Task description:
Instruction for the data below: set down exactly the lines from the line with "Реализуйте класс A" to the line with "Сдаваемый на проверку", inclusive, and no others.

Stored data:
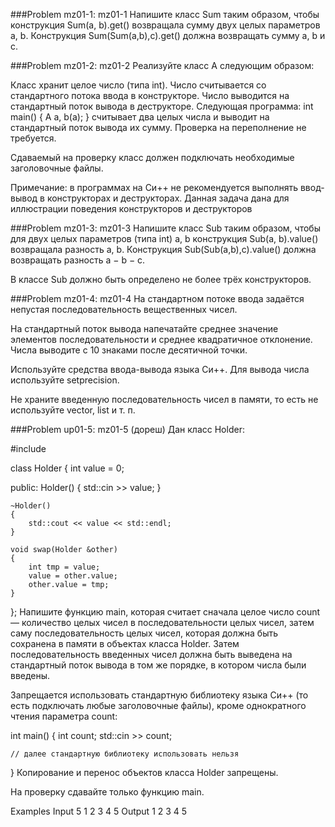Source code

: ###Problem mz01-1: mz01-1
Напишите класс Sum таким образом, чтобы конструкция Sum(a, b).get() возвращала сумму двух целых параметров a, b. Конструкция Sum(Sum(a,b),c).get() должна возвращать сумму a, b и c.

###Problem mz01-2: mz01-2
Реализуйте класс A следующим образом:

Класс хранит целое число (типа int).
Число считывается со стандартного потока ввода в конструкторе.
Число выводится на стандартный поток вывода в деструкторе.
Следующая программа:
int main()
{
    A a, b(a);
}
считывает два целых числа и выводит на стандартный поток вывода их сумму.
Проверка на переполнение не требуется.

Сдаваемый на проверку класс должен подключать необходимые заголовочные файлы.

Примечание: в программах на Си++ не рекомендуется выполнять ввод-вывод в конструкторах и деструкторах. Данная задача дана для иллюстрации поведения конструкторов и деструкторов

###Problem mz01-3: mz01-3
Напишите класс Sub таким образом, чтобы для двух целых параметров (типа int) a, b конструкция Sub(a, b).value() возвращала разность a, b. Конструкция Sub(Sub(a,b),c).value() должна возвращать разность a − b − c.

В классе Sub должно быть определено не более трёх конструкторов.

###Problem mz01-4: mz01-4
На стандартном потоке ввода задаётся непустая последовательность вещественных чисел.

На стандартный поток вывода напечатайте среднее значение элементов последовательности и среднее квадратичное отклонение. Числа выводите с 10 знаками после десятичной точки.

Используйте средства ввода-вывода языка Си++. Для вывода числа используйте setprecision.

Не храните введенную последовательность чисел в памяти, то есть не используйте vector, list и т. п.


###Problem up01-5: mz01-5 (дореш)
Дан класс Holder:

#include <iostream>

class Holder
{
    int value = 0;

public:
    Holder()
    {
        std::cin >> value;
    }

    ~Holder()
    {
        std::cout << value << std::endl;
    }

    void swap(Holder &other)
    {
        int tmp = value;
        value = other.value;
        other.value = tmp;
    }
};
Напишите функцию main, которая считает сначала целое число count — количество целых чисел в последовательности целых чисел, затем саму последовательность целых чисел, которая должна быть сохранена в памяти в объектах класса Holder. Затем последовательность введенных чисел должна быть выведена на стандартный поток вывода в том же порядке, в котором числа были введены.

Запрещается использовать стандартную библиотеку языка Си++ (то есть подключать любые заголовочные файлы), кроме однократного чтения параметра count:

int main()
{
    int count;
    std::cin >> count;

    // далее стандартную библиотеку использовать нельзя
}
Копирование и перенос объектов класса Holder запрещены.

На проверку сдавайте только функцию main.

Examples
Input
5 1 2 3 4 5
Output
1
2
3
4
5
==
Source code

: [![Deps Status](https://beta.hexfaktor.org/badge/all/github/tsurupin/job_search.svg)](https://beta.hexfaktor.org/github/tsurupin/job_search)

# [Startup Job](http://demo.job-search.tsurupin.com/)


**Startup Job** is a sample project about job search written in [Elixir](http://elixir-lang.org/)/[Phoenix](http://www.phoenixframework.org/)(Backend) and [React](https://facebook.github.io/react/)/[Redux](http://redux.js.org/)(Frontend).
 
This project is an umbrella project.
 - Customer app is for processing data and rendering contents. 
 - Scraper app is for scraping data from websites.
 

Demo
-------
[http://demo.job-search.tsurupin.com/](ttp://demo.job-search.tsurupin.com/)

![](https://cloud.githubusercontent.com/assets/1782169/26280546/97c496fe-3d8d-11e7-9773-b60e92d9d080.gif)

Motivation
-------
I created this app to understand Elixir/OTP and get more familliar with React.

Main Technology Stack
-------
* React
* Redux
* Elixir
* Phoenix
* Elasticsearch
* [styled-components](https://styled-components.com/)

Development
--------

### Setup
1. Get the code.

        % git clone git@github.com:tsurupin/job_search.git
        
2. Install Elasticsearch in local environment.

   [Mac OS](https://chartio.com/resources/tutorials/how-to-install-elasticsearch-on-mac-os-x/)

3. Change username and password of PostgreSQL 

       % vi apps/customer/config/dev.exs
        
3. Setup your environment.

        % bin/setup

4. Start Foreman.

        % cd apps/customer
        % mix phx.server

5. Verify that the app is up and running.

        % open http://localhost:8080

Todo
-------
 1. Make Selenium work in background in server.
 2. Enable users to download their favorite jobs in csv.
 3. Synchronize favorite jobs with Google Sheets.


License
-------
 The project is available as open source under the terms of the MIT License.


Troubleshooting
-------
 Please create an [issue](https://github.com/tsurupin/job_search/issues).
---
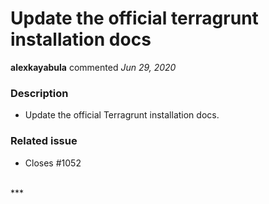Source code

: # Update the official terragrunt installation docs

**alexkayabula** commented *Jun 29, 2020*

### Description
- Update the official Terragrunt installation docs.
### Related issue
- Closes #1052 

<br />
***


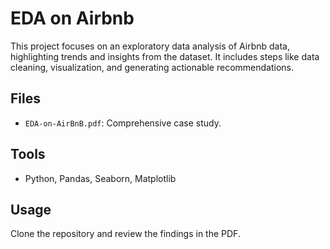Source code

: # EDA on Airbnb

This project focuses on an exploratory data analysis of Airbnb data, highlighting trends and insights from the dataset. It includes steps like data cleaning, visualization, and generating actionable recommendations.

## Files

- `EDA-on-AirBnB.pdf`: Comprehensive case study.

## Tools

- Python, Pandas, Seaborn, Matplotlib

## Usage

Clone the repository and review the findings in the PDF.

Exercise answer:
Реализуйте класс A следующим образом:

Класс хранит целое число (типа int).
Число считывается со стандартного потока ввода в конструкторе.
Число выводится на стандартный поток вывода в деструкторе.
Следующая программа:
int main()
{
    A a, b(a);
}
считывает два целых числа и выводит на стандартный поток вывода их сумму.
Проверка на переполнение не требуется.

Сдаваемый на проверку класс должен подключать необходимые заголовочные файлы.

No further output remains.